**Task to carry out**
Transcribe exactly the first line of the listing below and each line that follows it, ending with the line that contains "a green man", and omit the remainder.

** Opening Data provided block **

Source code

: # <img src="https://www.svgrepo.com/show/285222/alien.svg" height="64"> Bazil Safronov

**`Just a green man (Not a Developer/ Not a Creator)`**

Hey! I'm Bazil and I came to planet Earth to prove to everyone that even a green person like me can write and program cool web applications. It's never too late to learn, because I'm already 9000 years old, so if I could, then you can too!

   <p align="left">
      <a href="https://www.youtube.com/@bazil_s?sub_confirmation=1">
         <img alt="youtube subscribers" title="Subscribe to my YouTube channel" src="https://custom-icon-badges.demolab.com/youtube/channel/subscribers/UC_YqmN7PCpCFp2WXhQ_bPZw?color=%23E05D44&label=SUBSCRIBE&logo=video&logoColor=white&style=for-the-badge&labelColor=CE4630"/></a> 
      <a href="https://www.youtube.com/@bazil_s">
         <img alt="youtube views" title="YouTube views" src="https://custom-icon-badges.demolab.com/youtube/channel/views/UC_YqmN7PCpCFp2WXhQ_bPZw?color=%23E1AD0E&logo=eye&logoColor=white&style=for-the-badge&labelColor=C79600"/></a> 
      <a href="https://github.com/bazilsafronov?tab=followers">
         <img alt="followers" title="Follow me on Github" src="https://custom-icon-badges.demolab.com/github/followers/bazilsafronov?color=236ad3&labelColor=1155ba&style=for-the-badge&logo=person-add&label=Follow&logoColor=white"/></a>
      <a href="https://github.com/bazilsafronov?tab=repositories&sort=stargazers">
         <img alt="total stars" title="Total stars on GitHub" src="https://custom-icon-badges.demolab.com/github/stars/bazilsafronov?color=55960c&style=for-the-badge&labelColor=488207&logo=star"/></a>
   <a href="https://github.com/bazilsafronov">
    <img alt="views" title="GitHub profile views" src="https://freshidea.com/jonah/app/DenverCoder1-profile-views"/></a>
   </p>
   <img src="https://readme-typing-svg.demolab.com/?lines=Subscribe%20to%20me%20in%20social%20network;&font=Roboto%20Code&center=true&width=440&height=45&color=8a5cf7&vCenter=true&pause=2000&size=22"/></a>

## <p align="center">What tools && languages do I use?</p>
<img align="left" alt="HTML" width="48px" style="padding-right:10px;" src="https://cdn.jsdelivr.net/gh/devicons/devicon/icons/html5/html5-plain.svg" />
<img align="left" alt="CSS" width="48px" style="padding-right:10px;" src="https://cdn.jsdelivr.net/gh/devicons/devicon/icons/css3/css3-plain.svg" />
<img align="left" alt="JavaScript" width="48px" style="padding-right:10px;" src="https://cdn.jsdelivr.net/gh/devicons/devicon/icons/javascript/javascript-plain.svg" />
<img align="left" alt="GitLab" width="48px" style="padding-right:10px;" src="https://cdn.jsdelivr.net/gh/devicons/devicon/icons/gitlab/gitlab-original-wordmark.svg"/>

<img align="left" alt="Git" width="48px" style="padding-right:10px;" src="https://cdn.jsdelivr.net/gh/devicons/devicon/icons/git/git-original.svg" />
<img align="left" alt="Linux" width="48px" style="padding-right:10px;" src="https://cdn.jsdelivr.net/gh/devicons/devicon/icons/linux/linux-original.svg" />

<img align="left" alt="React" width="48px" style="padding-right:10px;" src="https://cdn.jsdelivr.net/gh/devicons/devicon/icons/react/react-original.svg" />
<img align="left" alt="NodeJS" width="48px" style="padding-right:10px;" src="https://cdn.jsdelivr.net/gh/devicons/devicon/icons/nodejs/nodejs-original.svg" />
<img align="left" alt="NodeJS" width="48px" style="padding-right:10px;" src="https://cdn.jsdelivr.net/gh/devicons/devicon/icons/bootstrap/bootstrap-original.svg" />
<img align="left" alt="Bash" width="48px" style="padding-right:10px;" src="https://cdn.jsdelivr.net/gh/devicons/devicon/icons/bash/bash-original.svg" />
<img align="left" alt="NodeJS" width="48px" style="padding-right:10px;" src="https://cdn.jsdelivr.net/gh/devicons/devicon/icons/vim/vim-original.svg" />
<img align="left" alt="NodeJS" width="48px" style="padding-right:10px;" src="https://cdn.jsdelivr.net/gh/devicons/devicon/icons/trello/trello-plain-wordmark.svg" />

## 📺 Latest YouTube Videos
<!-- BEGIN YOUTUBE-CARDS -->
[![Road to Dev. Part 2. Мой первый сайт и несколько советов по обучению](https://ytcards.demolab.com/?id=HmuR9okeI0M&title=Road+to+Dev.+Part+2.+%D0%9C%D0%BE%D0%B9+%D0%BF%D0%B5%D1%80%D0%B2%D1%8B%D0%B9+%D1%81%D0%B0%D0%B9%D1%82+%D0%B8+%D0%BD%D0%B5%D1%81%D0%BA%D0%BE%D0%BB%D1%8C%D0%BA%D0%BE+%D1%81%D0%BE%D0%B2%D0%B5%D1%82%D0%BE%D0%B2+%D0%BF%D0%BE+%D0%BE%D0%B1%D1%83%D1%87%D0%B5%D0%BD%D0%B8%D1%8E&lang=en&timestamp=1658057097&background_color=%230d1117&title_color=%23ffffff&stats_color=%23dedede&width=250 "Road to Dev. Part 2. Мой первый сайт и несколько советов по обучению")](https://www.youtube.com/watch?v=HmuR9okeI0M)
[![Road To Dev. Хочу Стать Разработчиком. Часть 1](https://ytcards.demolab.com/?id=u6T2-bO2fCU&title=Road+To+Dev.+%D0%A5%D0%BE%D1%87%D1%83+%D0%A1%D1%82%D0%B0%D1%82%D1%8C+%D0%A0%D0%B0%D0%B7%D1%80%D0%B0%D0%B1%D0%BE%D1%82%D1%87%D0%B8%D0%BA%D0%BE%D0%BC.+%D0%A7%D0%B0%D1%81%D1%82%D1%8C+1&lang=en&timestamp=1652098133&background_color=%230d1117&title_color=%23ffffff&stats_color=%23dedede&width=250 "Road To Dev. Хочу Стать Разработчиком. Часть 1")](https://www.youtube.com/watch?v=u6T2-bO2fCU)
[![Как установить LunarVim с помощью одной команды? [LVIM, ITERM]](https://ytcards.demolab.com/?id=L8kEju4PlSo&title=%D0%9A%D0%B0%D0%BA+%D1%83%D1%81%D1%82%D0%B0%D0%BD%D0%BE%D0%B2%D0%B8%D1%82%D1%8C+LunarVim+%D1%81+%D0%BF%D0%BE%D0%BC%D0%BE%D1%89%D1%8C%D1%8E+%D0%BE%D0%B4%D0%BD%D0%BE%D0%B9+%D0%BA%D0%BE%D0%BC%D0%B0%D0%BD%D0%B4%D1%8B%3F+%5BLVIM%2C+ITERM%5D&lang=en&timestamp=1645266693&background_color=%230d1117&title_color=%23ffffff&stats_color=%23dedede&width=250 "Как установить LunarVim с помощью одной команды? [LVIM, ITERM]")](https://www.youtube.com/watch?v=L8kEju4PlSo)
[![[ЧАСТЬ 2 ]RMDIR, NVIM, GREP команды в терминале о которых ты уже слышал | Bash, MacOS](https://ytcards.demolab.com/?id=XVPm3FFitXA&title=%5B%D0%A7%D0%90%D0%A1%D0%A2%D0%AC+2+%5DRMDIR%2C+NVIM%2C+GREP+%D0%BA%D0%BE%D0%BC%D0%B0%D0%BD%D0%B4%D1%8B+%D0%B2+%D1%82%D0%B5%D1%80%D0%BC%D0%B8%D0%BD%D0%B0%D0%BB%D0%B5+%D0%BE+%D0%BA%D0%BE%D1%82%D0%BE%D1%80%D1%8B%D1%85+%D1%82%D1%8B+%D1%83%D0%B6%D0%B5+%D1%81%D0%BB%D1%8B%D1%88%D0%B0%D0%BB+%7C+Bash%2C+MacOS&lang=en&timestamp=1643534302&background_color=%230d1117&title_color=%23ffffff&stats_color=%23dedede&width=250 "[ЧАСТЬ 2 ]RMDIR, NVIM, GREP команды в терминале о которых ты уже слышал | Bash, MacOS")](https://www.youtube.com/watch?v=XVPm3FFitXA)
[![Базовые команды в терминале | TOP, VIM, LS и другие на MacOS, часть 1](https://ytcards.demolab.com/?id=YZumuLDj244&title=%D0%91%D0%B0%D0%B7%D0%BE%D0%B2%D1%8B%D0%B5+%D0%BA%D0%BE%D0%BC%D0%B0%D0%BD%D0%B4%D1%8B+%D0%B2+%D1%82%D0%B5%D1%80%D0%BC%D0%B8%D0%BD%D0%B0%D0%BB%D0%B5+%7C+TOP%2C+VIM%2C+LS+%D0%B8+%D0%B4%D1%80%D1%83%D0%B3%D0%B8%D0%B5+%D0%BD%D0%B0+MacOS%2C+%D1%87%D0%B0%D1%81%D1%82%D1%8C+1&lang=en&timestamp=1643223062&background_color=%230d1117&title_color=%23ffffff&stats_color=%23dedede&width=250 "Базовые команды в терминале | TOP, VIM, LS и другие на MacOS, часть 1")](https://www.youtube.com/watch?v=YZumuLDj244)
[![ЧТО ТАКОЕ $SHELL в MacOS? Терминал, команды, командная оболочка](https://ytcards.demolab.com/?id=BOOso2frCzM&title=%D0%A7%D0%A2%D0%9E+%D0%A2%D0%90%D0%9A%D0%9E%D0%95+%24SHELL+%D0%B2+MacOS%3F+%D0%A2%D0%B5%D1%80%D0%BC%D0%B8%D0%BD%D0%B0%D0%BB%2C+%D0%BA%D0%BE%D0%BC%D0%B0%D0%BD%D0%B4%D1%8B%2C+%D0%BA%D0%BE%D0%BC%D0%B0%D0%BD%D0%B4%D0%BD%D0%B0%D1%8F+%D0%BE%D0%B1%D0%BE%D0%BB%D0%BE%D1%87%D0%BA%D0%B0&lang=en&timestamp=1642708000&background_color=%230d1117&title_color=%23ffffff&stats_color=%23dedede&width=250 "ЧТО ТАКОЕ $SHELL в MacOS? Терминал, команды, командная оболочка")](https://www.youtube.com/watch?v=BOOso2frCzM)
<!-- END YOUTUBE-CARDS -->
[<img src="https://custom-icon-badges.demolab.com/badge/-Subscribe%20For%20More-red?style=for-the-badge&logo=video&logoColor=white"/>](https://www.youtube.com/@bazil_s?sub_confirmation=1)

** Closing Data provided block **

**Solved problem**
Source code

: # <img src="https://www.svgrepo.com/show/285222/alien.svg" height="64"> Bazil Safronov

**`Just a green man (Not a Developer/ Not a Creator)`**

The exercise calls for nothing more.